View Full Version : Resurrecting A Killer Flu

10-08-2005, 07:01 PM
Resurrecting a Killer Flu
A scientist explains why he re-created the lethal virus that killed millions in 1918 and what it can teach us about today’s avian flu.


By Anne Underwood
Updated: 6:06 p.m. ET Oct. 7, 2005

Oct. 7, 2005 - Scientists have long puzzled over the exceptional lethality of the 1918 flu, which killed between 20 million and 50 million people worldwide. What features of the viral genome enabled it to become both highly transmissible and lethal at the same time? Some of those questions were answered this week, with the publication of twin papers in the journals Nature and Science. In Nature, Jeffery Taubenberger of the Pentagon's Armed Forces Institute of Pathology announced that he had completed sequencing the genome of the 1918 flu. At the same time, Terrence Tumpey, senior microbiologist at the Influenza Branch of the Centers for Disease Control and Prevention, reported in Science that he and his colleagues had used Taubenberger’s sequence to reconstruct the actual 1918 virus, a living copy of the germ that killed millions.

Fears that it could escape into the environment or be appropriated by bioterrorists made it a controversial move. But Tumpey says the risk was worth the trade off because of the information we stand to learn from the virus. What was particularly chilling about the last killer flu was that it appeared to come, with only minimal changes, from an avian virus--bringing a new urgency to the current flu sweeping Southeast Asia. Tumpey spoke with NEWSWEEK's Anne Underwood about his findings. Excerpts:

NEWSWEEK: What is the significance of these twin papers?
Terrence Tumpey: For the first time we have a truly avian pandemic influenza virus that we can study. Not only did we want to rescue the virus, but also characterize some of the important viral proteins that made it so exceptionally virulent.

And we know for sure now that this was a purely avian virus, not a hybrid. Was it really changes of just 25-30 amino acids out of 4,400 in the viral RNA that transformed the virus into a killer?
That’s Jeff Taubenberger’s work, but it appears that way. The dogma until [the current bird flu struck in] 1997 was that pandemics were caused by shuffling of genes between avian and mammalian viruses. But both the current bird flu outbreak and the 1918 virus appear not to be a human/avian reassortant virus, but an avian virus that made minimal changes to infect humans directly. Thankfully, bird flu virus hasn’t figured out how to spread yet. The 1918 virus did.

Does this confirm our worst fears about current bird flu?
It’s hard to know whether or not the current flu will emerge into the human population and spread efficiently. But it’s a good guess that with enough time, it will figure out how to transmit human to human. If so, it will fit the three criteria of a pandemic: a novel subtype, a subtype to which the population has no immunity and high transmissibility.
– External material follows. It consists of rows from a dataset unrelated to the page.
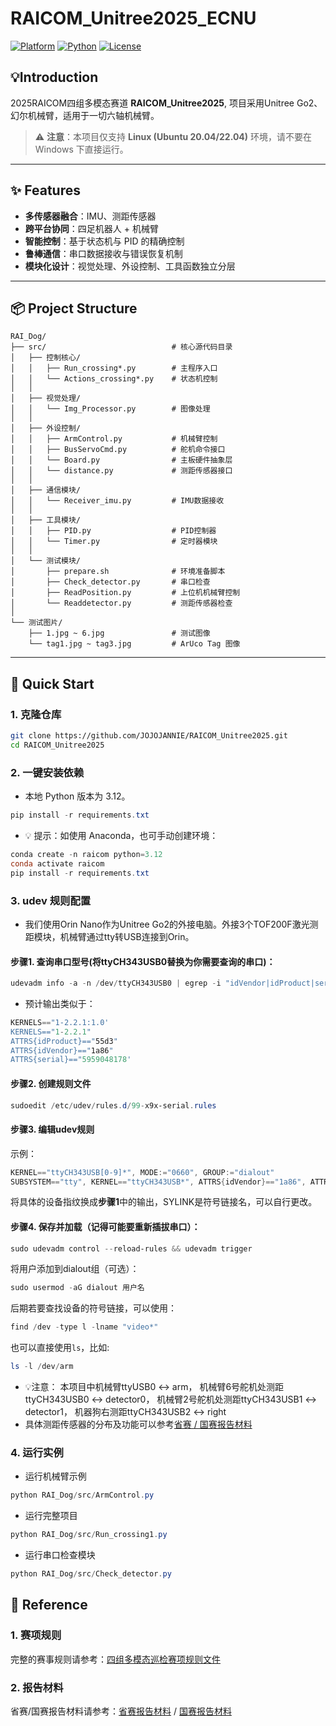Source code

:# RAICOM_Unitree2025_ECNU
[![Platform](https://img.shields.io/badge/Platform-Linux-orange)]()
[![Python](https://img.shields.io/badge/Python-3.10--3.12-blue)]()
[![License](https://img.shields.io/badge/License-MIT-lightgrey)]()
## 💡Introduction
2025RAICOM四组多模态赛道 **RAICOM_Unitree2025**, 项目采用Unitree Go2、幻尔机械臂，适用于一切六轴机械臂。

> ⚠️ **注意**：本项目仅支持 **Linux (Ubuntu 20.04/22.04)** 环境，请不要在 Windows 下直接运行。

---

## ✨ Features
-  **多传感器融合**：IMU、测距传感器
-  **跨平台协同**：四足机器人 + 机械臂
-  **智能控制**：基于状态机与 PID 的精确控制
-  **鲁棒通信**：串口数据接收与错误恢复机制
-  **模块化设计**：视觉处理、外设控制、工具函数独立分层

---

## 📦 Project Structure
```text
RAI_Dog/
├── src/                            # 核心源代码目录
│   ├── 控制核心/
│   │   ├── Run_crossing*.py        # 主程序入口
│   │   └── Actions_crossing*.py    # 状态机控制
│   │
│   ├── 视觉处理/
│   │   └── Img_Processor.py        # 图像处理
│   │
│   ├── 外设控制/
│   │   ├── ArmControl.py           # 机械臂控制
│   │   ├── BusServoCmd.py          # 舵机命令接口
│   │   └── Board.py                # 主板硬件抽象层
│   │   └── distance.py             # 测距传感器接口
│   │
│   ├── 通信模块/
│   │   └── Receiver_imu.py         # IMU数据接收
│   │
│   ├── 工具模块/
│   │   ├── PID.py                  # PID控制器
│   │   └── Timer.py                # 定时器模块
│   │
│   └── 测试模块/
│       ├── prepare.sh              # 环境准备脚本
│       ├── Check_detector.py       # 串口检查
│       ├── ReadPosition.py         # 上位机机械臂控制
│       └── Readdetector.py         # 测距传感器检查
│
└── 测试图片/
    ├── 1.jpg ~ 6.jpg               # 测试图像
    └── tag1.jpg ~ tag3.jpg         # ArUco Tag 图像
```

---

## 🚀 Quick Start

### 1. 克隆仓库
```bash
git clone https://github.com/JOJOJANNIE/RAICOM_Unitree2025.git
cd RAICOM_Unitree2025
```
### 2. 一键安装依赖

- 本地 Python 版本为 3.12。
```powershell
pip install -r requirements.txt
```

- 💡 提示：如使用 Anaconda，也可手动创建环境：
```powershell
conda create -n raicom python=3.12
conda activate raicom
pip install -r requirements.txt
```

### 3. udev 规则配置
- 我们使用Orin Nano作为Unitree Go2的外接电脑。外接3个TOF200F激光测距模块，机械臂通过tty转USB连接到Orin。

#### 步骤1. 查询串口型号(将ttyCH343USB0替换为你需要查询的串口)：
```powershell
udevadm info -a -n /dev/ttyCH343USB0 | egrep -i "idVendor|idProduct|serial|KERNELS|product|manufacturer" -m 5
```
- 预计输出类似于：
```powershell
KERNELS=="1-2.2.1:1.0'
KERNELS=="1-2.2.1"
ATTRS{idProduct}=="55d3"
ATTRS{idVendor}=="1a86"
ATTRS{serial}=="5959048178'
```

#### 步骤2. 创建规则文件
```powershell
sudoedit /etc/udev/rules.d/99-x9x-serial.rules
```

#### 步骤3. 编辑udev规则
示例：
```powershell
KERNEL=="ttyCH343USB[0-9]*", MODE:="0660", GROUP:="dialout"
SUBSYSTEM=="tty", KERNEL=="ttyCH343USB*", ATTRS{idVendor}=="1a86", ATTRS{idProduct}=="55d3", ATTRS{serial}=="5959048178", SYMLINK+="detector0"
```
将具体的设备指纹换成**步骤1**中的输出，SYLINK是符号链接名，可以自行更改。


#### 步骤4. 保存并加载（记得可能要重新插拔串口）：
```powershell
sudo udevadm control --reload-rules && udevadm trigger
```

将用户添加到dialout组（可选）：
```powershell
sudo usermod -aG dialout 用户名
```

后期若要查找设备的符号链接，可以使用：
```powershell
find /dev -type l -lname "video*"
```
也可以直接使用`ls`，比如:
```powershell
ls -l /dev/arm
```

- 💡注意：
本项目中机械臂ttyUSB0 <-> arm，
机械臂6号舵机处测距ttyCH343USB0 <-> detector0，
机械臂2号舵机处测距ttyCH343USB1 <-> detector1，
机器狗右测距ttyCH343USB2 <-> right
- 具体测距传感器的分布及功能可以参考[省赛 / 国赛报告材料](./睿抗-物资运送-萝卜快跑-国赛-报告材料.pdf)


### 4. 运行实例
- 运行机械臂示例
```powershell
python RAI_Dog/src/ArmControl.py
```

- 运行完整项目
```powershell
python RAI_Dog/src/Run_crossing1.py
```

- 运行串口检查模块
```powershell
python RAI_Dog/src/Check_detector.py
```

## 📑 Reference

### 1. 赛项规则

完整的赛事规则请参考：[四组多模态巡检赛项规则文件](./四组多模态巡检赛项规则文件.pdf)

### 2. 报告材料

省赛/国赛报告材料请参考：[省赛报告材料](./睿抗-物资运送-萝卜快跑-省赛-报告材料.pdf) / [国赛报告材料](./睿抗-物资运送-萝卜快跑-国赛-报告材料.pdf)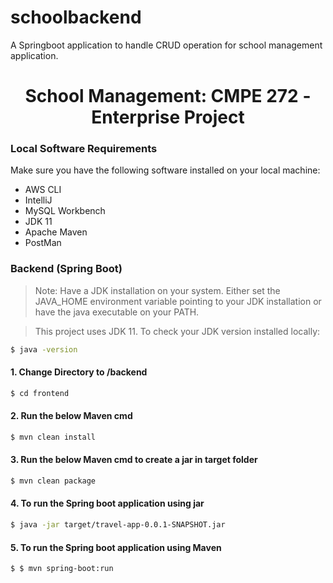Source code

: # schoolbackend
A Springboot application to handle CRUD operation for school management application.

<div align="center">

  <h1 align="center">School Management: CMPE 272 -  Enterprise Project </h1>

</div>

### Local Software Requirements
Make sure you have the following software installed on your local machine:

- AWS CLI
- IntelliJ
- MySQL Workbench
- JDK 11
- Apache Maven
- PostMan

### Backend (Spring Boot)

> Note: Have a JDK installation on your system. Either set the JAVA_HOME environment variable pointing to your JDK installation or have the java executable on your PATH.

> This project uses JDK 11. To check your JDK version installed locally:

```bash
$ java -version
```

<h4>1. Change Directory to /backend</h4>

```bash
$ cd frontend
```

<h4>2. Run the below Maven cmd </h4>

```bash
$ mvn clean install
```

<h4>3. Run the below Maven cmd to create a jar in target folder</h4>

```bash
$ mvn clean package
```

<h4>4. To run the Spring boot application using jar </h4>

```bash
$ java -jar target/travel-app-0.0.1-SNAPSHOT.jar
```

<h4>5. To run the Spring boot application using Maven </h4>

```bash
$ $ mvn spring-boot:run
```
Why was it important to create a living virus from the sequence?
There is little information in the sequence itself that tells us why it would be so deadly. We see from the sequence that it is avianlike, but there are not any obvious molecular smoking-gun features that we can point to and say, "That is the reason why it killed so many people." Reconstructing the virus helps us do that and identify targets for vaccines and antiviral drugs. The knowledge we’re gaining to protect public health far outweighs the hypothetical risk of working with this strain or providing the information to the public.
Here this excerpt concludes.